**WHAT NEEDS TO BE DONE**
Return each line below holding the string "pass".
-.-.-
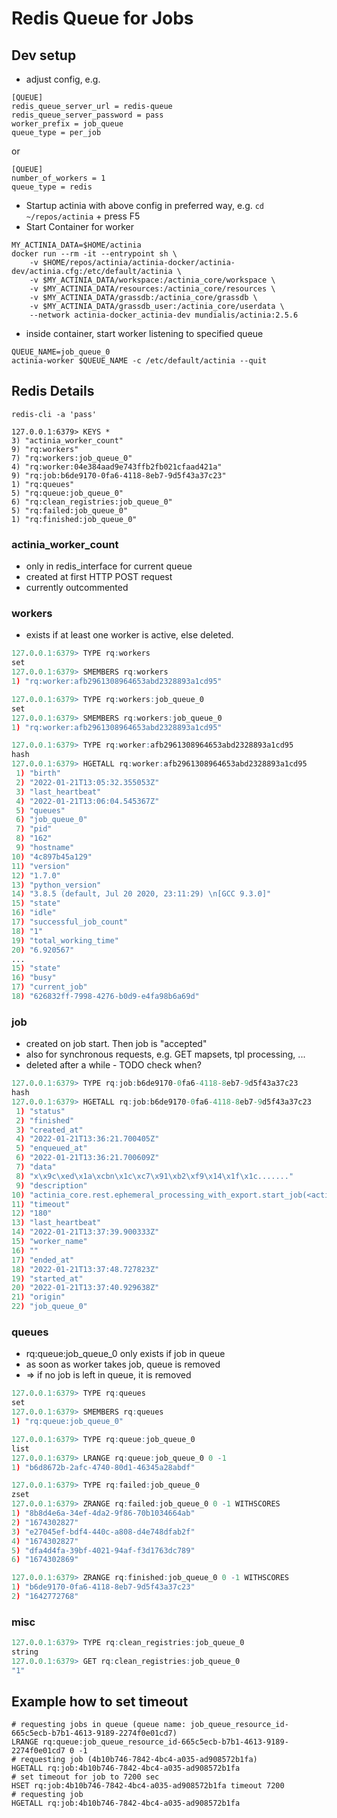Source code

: # Redis Queue for Jobs

## Dev setup

- adjust config, e.g.

```
[QUEUE]
redis_queue_server_url = redis-queue
redis_queue_server_password = pass
worker_prefix = job_queue
queue_type = per_job
```

or

```
[QUEUE]
number_of_workers = 1
queue_type = redis
```

- Startup actinia with above config in preferred way, e.g.
  `cd ~/repos/actinia` + press F5
- Start Container for worker

```
MY_ACTINIA_DATA=$HOME/actinia
docker run --rm -it --entrypoint sh \
    -v $HOME/repos/actinia/actinia-docker/actinia-dev/actinia.cfg:/etc/default/actinia \
    -v $MY_ACTINIA_DATA/workspace:/actinia_core/workspace \
    -v $MY_ACTINIA_DATA/resources:/actinia_core/resources \
    -v $MY_ACTINIA_DATA/grassdb:/actinia_core/grassdb \
    -v $MY_ACTINIA_DATA/grassdb_user:/actinia_core/userdata \
    --network actinia-docker_actinia-dev mundialis/actinia:2.5.6
```

- inside container, start worker listening to specified queue

```
QUEUE_NAME=job_queue_0
actinia-worker $QUEUE_NAME -c /etc/default/actinia --quit
```

## Redis Details

```
redis-cli -a 'pass'

127.0.0.1:6379> KEYS *
3) "actinia_worker_count"
9) "rq:workers"
7) "rq:workers:job_queue_0"
4) "rq:worker:04e384aad9e743ffb2fb021cfaad421a"
9) "rq:job:b6de9170-0fa6-4118-8eb7-9d5f43a37c23"
1) "rq:queues"
5) "rq:queue:job_queue_0"
6) "rq:clean_registries:job_queue_0"
5) "rq:failed:job_queue_0"
1) "rq:finished:job_queue_0"
```

### actinia_worker_count

- only in redis_interface for current queue
- created at first HTTP POST request
- currently outcommented

### workers

- exists if at least one worker is active, else deleted.

```r
127.0.0.1:6379> TYPE rq:workers
set
127.0.0.1:6379> SMEMBERS rq:workers
1) "rq:worker:afb2961308964653abd2328893a1cd95"

127.0.0.1:6379> TYPE rq:workers:job_queue_0
set
127.0.0.1:6379> SMEMBERS rq:workers:job_queue_0
1) "rq:worker:afb2961308964653abd2328893a1cd95"

127.0.0.1:6379> TYPE rq:worker:afb2961308964653abd2328893a1cd95
hash
127.0.0.1:6379> HGETALL rq:worker:afb2961308964653abd2328893a1cd95
 1) "birth"
 2) "2022-01-21T13:05:32.355053Z"
 3) "last_heartbeat"
 4) "2022-01-21T13:06:04.545367Z"
 5) "queues"
 6) "job_queue_0"
 7) "pid"
 8) "162"
 9) "hostname"
10) "4c897b45a129"
11) "version"
12) "1.7.0"
13) "python_version"
14) "3.8.5 (default, Jul 20 2020, 23:11:29) \n[GCC 9.3.0]"
15) "state"
16) "idle"
17) "successful_job_count"
18) "1"
19) "total_working_time"
20) "6.920567"
...
15) "state"
16) "busy"
17) "current_job"
18) "626832ff-7998-4276-b0d9-e4fa98b6a69d"
```

### job

- created on job start. Then job is "accepted"
- also for synchronous requests, e.g. GET mapsets, tpl processing, ...
- deleted after a while - TODO check when?

```r
127.0.0.1:6379> TYPE rq:job:b6de9170-0fa6-4118-8eb7-9d5f43a37c23
hash
127.0.0.1:6379> HGETALL rq:job:b6de9170-0fa6-4118-8eb7-9d5f43a37c23
 1) "status"
 2) "finished"
 3) "created_at"
 4) "2022-01-21T13:36:21.700405Z"
 5) "enqueued_at"
 6) "2022-01-21T13:36:21.700609Z"
 7) "data"
 8) "x\x9c\xed\x1a\xcbn\x1c\xc7\x91\xb2\xf9\x14\x1f\x1c......."
 9) "description"
10) "actinia_core.rest.ephemeral_processing_with_export.start_job(<actinia_core.core.resource_data_container.ResourceDataContainer object at ...)"
11) "timeout"
12) "180"
13) "last_heartbeat"
14) "2022-01-21T13:37:39.900333Z"
15) "worker_name"
16) ""
17) "ended_at"
18) "2022-01-21T13:37:48.727823Z"
19) "started_at"
20) "2022-01-21T13:37:40.929638Z"
21) "origin"
22) "job_queue_0"
```

### queues

- rq:queue:job_queue_0 only exists if job in queue
- as soon as worker takes job, queue is removed
- => if no job is left in queue, it is removed

```r
127.0.0.1:6379> TYPE rq:queues
set
127.0.0.1:6379> SMEMBERS rq:queues
1) "rq:queue:job_queue_0"

127.0.0.1:6379> TYPE rq:queue:job_queue_0
list
127.0.0.1:6379> LRANGE rq:queue:job_queue_0 0 -1
1) "b6d8672b-2afc-4740-80d1-46345a28abdf"

127.0.0.1:6379> TYPE rq:failed:job_queue_0
zset
127.0.0.1:6379> ZRANGE rq:failed:job_queue_0 0 -1 WITHSCORES
1) "8b8d4e6a-34ef-4da2-9f86-70b1034664ab"
2) "1674302827"
3) "e27045ef-bdf4-440c-a808-d4e748dfab2f"
4) "1674302827"
5) "dfa4d4fa-39bf-4021-94af-f3d1763dc789"
6) "1674302869"

127.0.0.1:6379> ZRANGE rq:finished:job_queue_0 0 -1 WITHSCORES
1) "b6de9170-0fa6-4118-8eb7-9d5f43a37c23"
2) "1642772768"

```

### misc

```r
127.0.0.1:6379> TYPE rq:clean_registries:job_queue_0
string
127.0.0.1:6379> GET rq:clean_registries:job_queue_0
"1"
```

## Example how to set timeout

```
# requesting jobs in queue (queue name: job_queue_resource_id-665c5ecb-b7b1-4613-9189-2274f0e01cd7)
LRANGE rq:queue:job_queue_resource_id-665c5ecb-b7b1-4613-9189-2274f0e01cd7 0 -1
# requesting job (4b10b746-7842-4bc4-a035-ad908572b1fa)
HGETALL rq:job:4b10b746-7842-4bc4-a035-ad908572b1fa
# set timeout for job to 7200 sec
HSET rq:job:4b10b746-7842-4bc4-a035-ad908572b1fa timeout 7200
# requesting job
HGETALL rq:job:4b10b746-7842-4bc4-a035-ad908572b1fa
```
-.-.-
**EXPECTED ANSWER**
redis_queue_server_password = pass
redis-cli -a 'pass'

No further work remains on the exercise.